The Dakota Access Pipeline decision to begin construction has been delayed by the U.S. Army Corps of Engineers pending further “discussion and analysis” with the Standing Rock Sioux Tribe.
Protesters opposing the Datoka Access project have spawned bitter clashes over a decision to construct a 1,172-mile oil pipeline currently under construction that would span from North Dakota to Illinois.
The pipeline’s developer sought permission from the Army Corps to tunnel under the Missouri River in Lake Oahe, North Dakota, to complete the project.
The Standing Rock Sioux Tribe, which relies on the lake and river for its drinking water, has objected over environmental concerns. It contends that digging the pipeline under the Missouri River would affect the tribe’s drinking water supply and put communities living downstream “at risk for contamination by crude oil leaks and spills.”
On Monday, the Army Corps of Engineers halted further construction on and around the lake, because it “has not made a final decision on whether to grant an easement,” according to its statement. Further review was needed in consult with the tribe, it said.
“The Army is mindful of the history of the Great Sioux Nation’s repeated dispossessions, including those to support water-resources projects,” according to the letter sent to the tribe by Jo-Ellen Darcy, the Assistant Secretary of the Army (Civil Works). “This history compels great caution and respect in considering the concerns that the Standing Rock Sioux Tribe has raised regarding the proposed crossing of Lake Oahe.”
The Army Corps said it would consult with the tribe regarding “potential conditions on an easement” that would reduce risks of spills and protect the water supply. It also pledged to do complete the review “expeditiously.”
But the companies behind the Dakota Access Pipeline disagreed with the latest decision as “lacking legal or factual justification.”
“The Corps knows full well that it is seeking additional consultation with a party [Standing Rock Sioux Tribe] that has steadfastly refused to consult,” according to a joint statement from Energy Transfer Partners and Sunonco Logistics Partners.
The companies stated that they would “vigorously pursue its legal rights.”
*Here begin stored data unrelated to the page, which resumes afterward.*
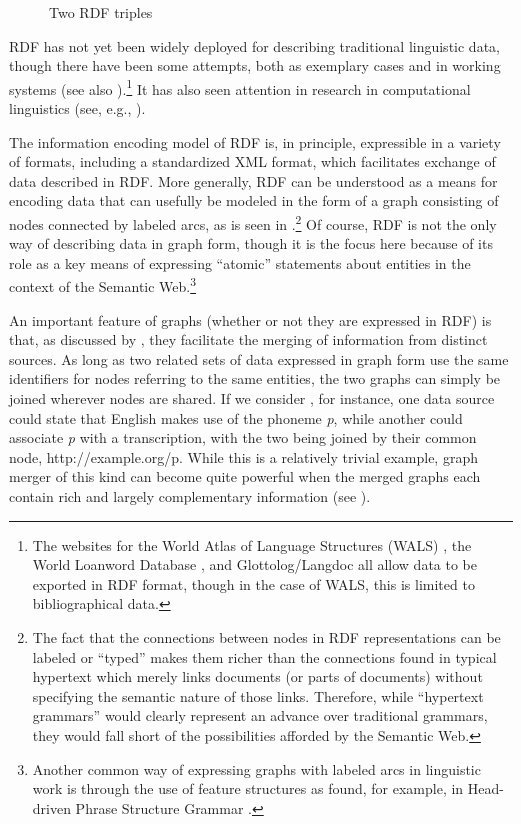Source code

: \begin{figure}[ht]
\centering
{}
\caption{Two RDF triples }
\label{RDFExample}
\end{figure}

RDF has not yet been widely deployed for describing traditional linguistic data,
though there have been some attempts, both as exemplary cases \citep{Simons:2005}
and in working systems \citep{GoodParker:2006} (see also
).{\footnote{The websites for the World
Atlas of Language Structures (WALS) \citep{WALS:2011}, the World Loanword
Database \citep{WOLD}, and Glottolog/Langdoc \citep{Nordhoff:2012} all allow
data to be exported in RDF format,
though in the case of WALS, this is limited to bibliographical data.}} It has
also seen attention in research in computational linguistics (see, e.g.,
).

The information encoding model of RDF is, in principle, expressible in a variety
of formats, including a standardized XML format, which facilitates exchange of
data described in RDF. More generally, RDF can be understood as a means for
encoding data that can usefully be modeled in the form of a graph consisting of
nodes connected by labeled arcs, as is seen in .{\footnote{The
fact that the connections between nodes in RDF representations can be labeled or
``typed'' makes them richer than the connections found in typical hypertext
which merely links documents (or parts of documents) without specifying the
semantic nature of those links. Therefore, while ``hypertext grammars''
\citep[29]{EvansDench:2006} would clearly represent an advance over traditional
grammars, they would fall short of the possibilities afforded by the Semantic
Web.}} Of course, RDF is not the only way of describing data in graph form,
though it is the focus here because of its role as a key means of expressing
``atomic'' statements about entities in the context of the Semantic
Web.{\footnote{Another common way of expressing graphs with labeled arcs in
linguistic work is through the use of feature structures as found, for example,
in Head-driven Phrase Structure Grammar \citep[50--51]{SWB:2003}.}}

An important feature of graphs (whether or not they are expressed in RDF) is
that, as discussed by , they facilitate the merging
of information from distinct sources. As long as two related sets of data
expressed in graph form use the same identifiers for nodes referring to the same
entities, the two graphs can simply be joined wherever nodes are shared. If we
consider , for instance, one data source could state that English
makes use of the phoneme \emph{p}, while another could associate \emph{p} with a
transcription, with the two being joined by their common node,
http://example.org/p. While this is a relatively trivial example, graph merger
of this kind can become quite powerful when the merged graphs each contain rich
and largely complementary information (see ).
Last Tuesday, Energy Transfer Partners announced that it had completed the pipeline on each side of Lake Oahe and was preparing to drill as it awaited the easement from the Army Corps. The project had previously received a permit from the Army Corps to tunnel under the lake, it said.
Kelcy Warren, Energy Transfer Partners’ CEO, decried the decision as “motivated purely by politics at the expense of a company that has done nothing but play by the rules it was given.”
Dakota Access is a $3.7 billion project that backers have touted as the safest and most efficient way to transport oil, rather than using rail or trucks. Its proponents also say the pipeline could help the US become less dependent on importing energy from foreign countries.